Mais c’est d’abord en raison de la couleur de leur peau que Paris et son joueur-vedette de l’époque, Réginald Savage, suscitaient une fascination qui a dégénéré en gestes de haine.

Le monde du hockey a été secoué au cours de la dernière semaine par la sortie d’Akim Aliu, joueur d’origine nigériane qui a affirmé avoir été la cible d’insultes racistes il y a quelques années de la part de Bill Peters, congédié vendredi par les Flames de Calgary.

Quelques joueurs de la LNH, dont Wayne Simmonds, des Devils du New Jersey, ont pris la balle au bond depuis pour dénoncer la discrimination dont ils ont fait l’objet pendant leur parcours.

IMAGE TIRÉE D’UNE VIDÉO

Réginald Savage a été repêché en 1988 par les Capitals de Washington

Voilà que RDS diffusera ce samedi après-midi un documentaire en deux parties, pendant les entractes du match entre le Canadien et les Flyers, sur le parcours de John Paris Jr.

Celui-ci a mené les Riverains à la conquête de la Coupe Air Canada, championnat du midget AAA au pays, en 1987.

Or cette conquête s’est faite dans la douleur, pour les deux membres racisés de l’équipe.

Hors de contrôle

« C’est difficile pour la famille… J’entendais : “Savage, on va le tuer !” Il y avait des pancartes avec une corde pour me pendre. Toutes des choses, tu les vois dans un film, mais tu as 16 ans. »

Méticuleux dans la narration de ses souvenirs devant la caméra, Réginald Savage n’a visiblement rien oublié de cette saison chez les Riverains. Une campagne au cours de laquelle il a outrageusement dominé le circuit avec 82 buts et 139 points en 42 matchs. Mais également un hiver au cours duquel il a vu sa famille être prise à partie. Des bananes lui être lancées sur la patinoire.
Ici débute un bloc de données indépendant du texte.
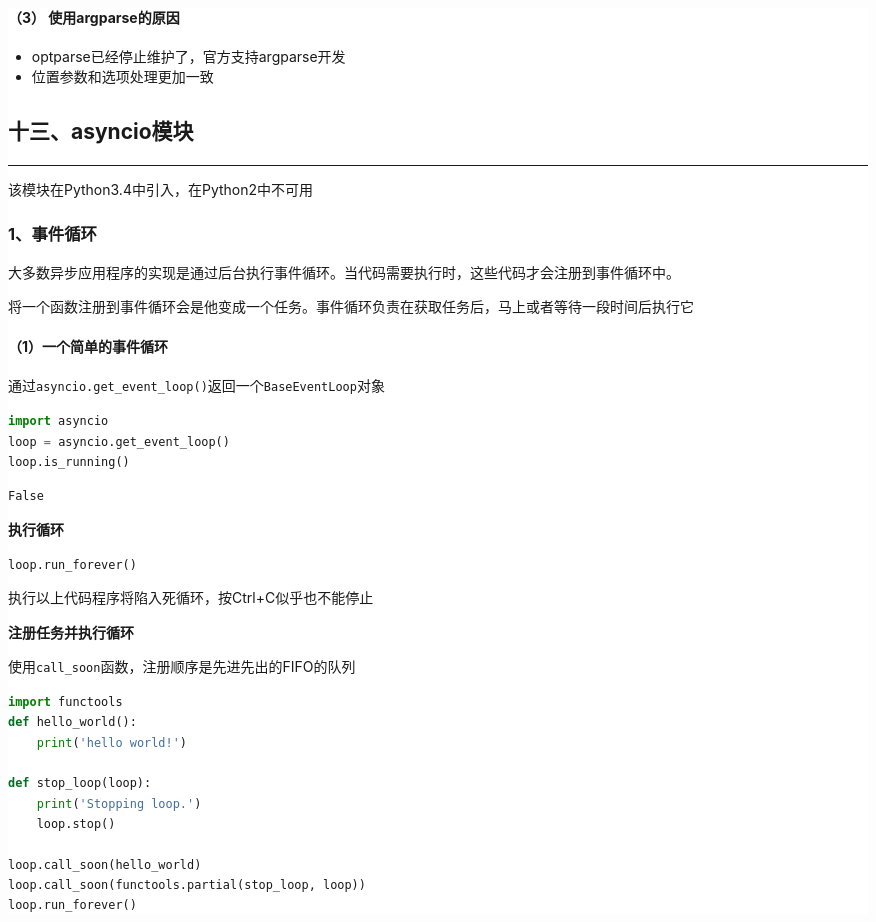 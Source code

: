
 ```bash
```

#### （3） 使用argparse的原因
* optparse已经停止维护了，官方支持argparse开发
* 位置参数和选项处理更加一致


## 十三、asyncio模块
*************************************************
该模块在Python3.4中引入，在Python2中不可用

### 1、事件循环
大多数异步应用程序的实现是通过后台执行事件循环。当代码需要执行时，这些代码才会注册到事件循环中。

将一个函数注册到事件循环会是他变成一个任务。事件循环负责在获取任务后，马上或者等待一段时间后执行它

#### （1）一个简单的事件循环
通过`asyncio.get_event_loop()`返回一个`BaseEventLoop`对象


```python
import asyncio
loop = asyncio.get_event_loop()
loop.is_running()
```




    False



**执行循环**
```python
loop.run_forever()
```
执行以上代码程序将陷入死循环，按Ctrl+C似乎也不能停止

**注册任务并执行循环**

使用`call_soon`函数，注册顺序是先进先出的FIFO的队列


```python
import functools
def hello_world():
    print('hello world!')
    
def stop_loop(loop):
    print('Stopping loop.')
    loop.stop()
    
loop.call_soon(hello_world)
loop.call_soon(functools.partial(stop_loop, loop))
loop.run_forever()
```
« À un moment donné, il a fallu escorter Réginald et John hors de l’aréna », raconte son coéquipier Christian Campeau dans le documentaire. L’hostilité dans l’édifice était à son comble.

« Un match à Magog, c’était le free-for-all. Ç’a dégénéré. Il a fallu appeler la police », poursuit Campeau.

Paris se faisait accuser de vouloir attirer l’attention.

« Mais oui, je ne suis pas fou, je veux attirer l’attention, c’est certain ! confirme-t-il. Je veux un peu de protection. Réveillez-vous ! Vous nuisez à tous les jeunes qui sont dans notre équipe. »

Choix de premier tour des Capitals de Washington en 1988, Réginald Savage n’a connu qu’une courte carrière de 34 matchs dans la LNH, divisée entre les Capitals et les Nordiques de Québec. Il a par contre roulé sa bosse chez les pros jusqu’en 2005, disputant plus de 750 matchs dans des ligues mineures en Amérique du Nord, puis en Europe.

Presque 15 ans après avoir accroché ses patins, il constate qu’« aujourd’hui, on vit dans un monde politiquement correct ». Toutefois, selon lui, l’acceptation des joueurs noirs est tout sauf acquise. D’où l’importance de poursuivre la discussion.

« Les réalités sont les mêmes que celles qu’on a vécues. Ça n’a pas beaucoup changé, 30 ans plus tard. »

« Mais si on n’en parle pas, conclut-il, ça ne changera juste jamais. »

IMAGE TIRÉE DU DOCUMENTAIRE

John Paris

Le documentaire À la manière de John Paris sera diffusé ce samedi à RDS pendant les entractes du match Canadien-Flyers. La rencontre s’amorce à 15 h.